Marketing firm PHD, an agency that prides itself on "thought leadership," has successfully reached an all-time low in the world of advertising ethics, with a new report that documents when women are feeling their most vulnerable and physically insecure. The firm doesn’t look into how these insecurities can be changed, of course – the profit of their clients undermines any sliver of morality a company could potentially demonstrate. Instead, they release the information to marketers, recommending that brands "concentrate media during prime vulnerability moments." According to PHD’s head of brand planning Kim Bates, "Identifying the right time to engage with consumers with the right message is Marketing 101 - but when you are trying to connect with women on so personal an issue as appearance, it can be even more important to understand the wrong time as well." For her company, this means taking the knowledge that women aren’t morning people and utilizing it as a prime marketing opportunity during which they aim to make presumptuous self-improvement advertisements at their height of visibility, and thereby gain more customers.
Playing on women (and men’s) insecurities is in no way a new strategy for advertisers. But as citizens of the digital age, we are faced with a surplus of new issues – mainly in that we are easier to target, but also in that it’s harder for us to avoid using the internet, which serves partially as a bulletin-board for individualized advertising. Advertisers in this age have a powerful advantage over consumers. Tracking mechanisms can recognize that a user is between the ages of 18-25, of a certain gender, and can even identify this user on multiple devices – meaning users can be thrown the same type of advertisements whether they’re using their smart phone, laptop, tablet, or a device at work. And the overload stretches beyond that – your internet activity can influence what ads you see on television through bundled internet-television packages. As a result we, the ever plugged-in generation, are more constantly flooded with commercials that turn a profit on our most intimate vulnerabilities than any other generation before.

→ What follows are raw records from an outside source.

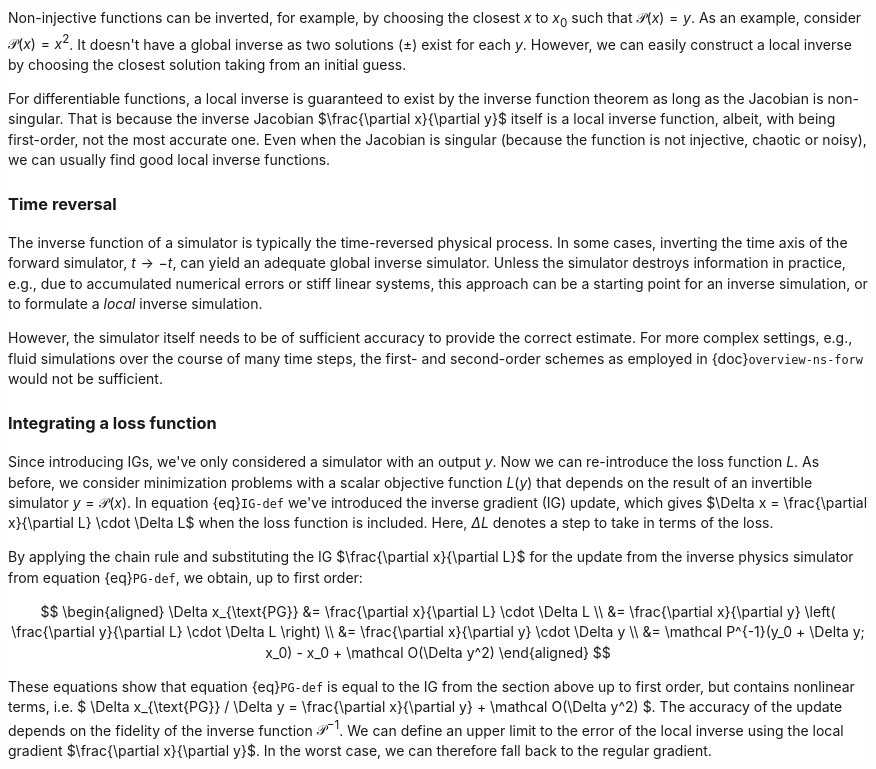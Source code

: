 Non-injective functions can be inverted, for example, by choosing the closest $x$ to $x_0$ such that $\mathcal P(x) = y$.
As an example, consider $\mathcal P(x) = x^2$. It doesn't have a global inverse as two solutions ($\pm$) exist for each $y$. However, we can easily construct a local inverse by choosing the closest solution taking from an initial guess.

For differentiable functions, a local inverse is guaranteed to exist by the inverse function theorem as long as the Jacobian is non-singular.
That is because the inverse Jacobian $\frac{\partial x}{\partial y}$ itself is a local inverse function, albeit, with being first-order, not the most accurate one.
Even when the Jacobian is singular (because the function is not injective, chaotic or noisy), we can usually find good local inverse functions.


### Time reversal

The inverse function of a simulator is typically the time-reversed physical process.
In some cases, inverting the time axis of the forward simulator, $t \rightarrow -t$, can yield an adequate global inverse simulator.
Unless the simulator destroys information in practice, e.g., due to accumulated numerical errors or stiff linear systems, this  approach can be a starting point for an inverse simulation, or to formulate a _local_ inverse simulation.

However, the simulator itself needs to be of sufficient accuracy to provide the correct estimate. For more complex settings, e.g., fluid simulations over the course of many time steps, the first- and second-order schemes as employed in {doc}`overview-ns-forw` would not be sufficient.


### Integrating a loss function

Since introducing IGs, we've only considered a simulator with an output $y$. Now we can re-introduce the loss function $L$. 
As before, we consider minimization problems with a scalar objective function $L(y)$ that depends on the result of an invertible simulator $y = \mathcal P(x)$. 
In equation {eq}`IG-def` we've introduced the inverse gradient (IG) update, which gives $\Delta x = \frac{\partial x}{\partial L} \cdot \Delta L$ when the loss function is included.
Here, $\Delta L$ denotes a step to take in terms of the loss. 

By applying the chain rule and substituting the IG $\frac{\partial x}{\partial L}$ for the update from the inverse physics simulator from equation {eq}`PG-def`, we obtain, up to first order:

$$
\begin{aligned}
    \Delta x_{\text{PG}}
    &= \frac{\partial x}{\partial L} \cdot \Delta L
    \\
    &= \frac{\partial x}{\partial y} \left( \frac{\partial y}{\partial L} \cdot \Delta L \right)
    \\
    &= \frac{\partial x}{\partial y} \cdot \Delta y
    \\
    &= \mathcal P^{-1}(y_0 + \Delta y; x_0) - x_0 + \mathcal O(\Delta y^2)
\end{aligned}
$$

These equations show that equation {eq}`PG-def` is equal to the IG from the section above up to first order, but contains nonlinear terms, i.e.
$ \Delta x_{\text{PG}} / \Delta y = \frac{\partial x}{\partial y} + \mathcal O(\Delta y^2) $.
The accuracy of the update depends on the fidelity of the inverse function $\mathcal P^{-1}$.
We can define an upper limit to the error of the local inverse using the local gradient $\frac{\partial x}{\partial y}$.
In the worst case, we can therefore fall back to the regular gradient.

The worst part? In the free-for-all frenzy that constitutes the internet, there is absolutely no way to prevent young and adolescent internet users from being negatively affected by the ads they see. A decade or two ago, advertisements that capitalized on our insecurities were only a reality when you stumbled upon them in public. Now they fill up your screens and cater to your interests. Now, they follow you. Because of this, there should be an obligation for advertisers and marketing firms such as PHD to keep in mind the potentially impressionable demographic of their audience. However, seeing how that would compromise their profits, expecting advertisers to take on that level of responsibility is a long stretch. More realistically, the onus is now on companies such as Facebook or Google, to improve the types of advertisements they host on their websites. Because even though I might be told I need to try new anti-aging products or new weight loss tips on a daily basis, at least I wasn't subjected to that condescension as a child. It would be ideal if future generations of children and preteens could avoid the potentially disastrous effects of having to endure those messages wherever they turn.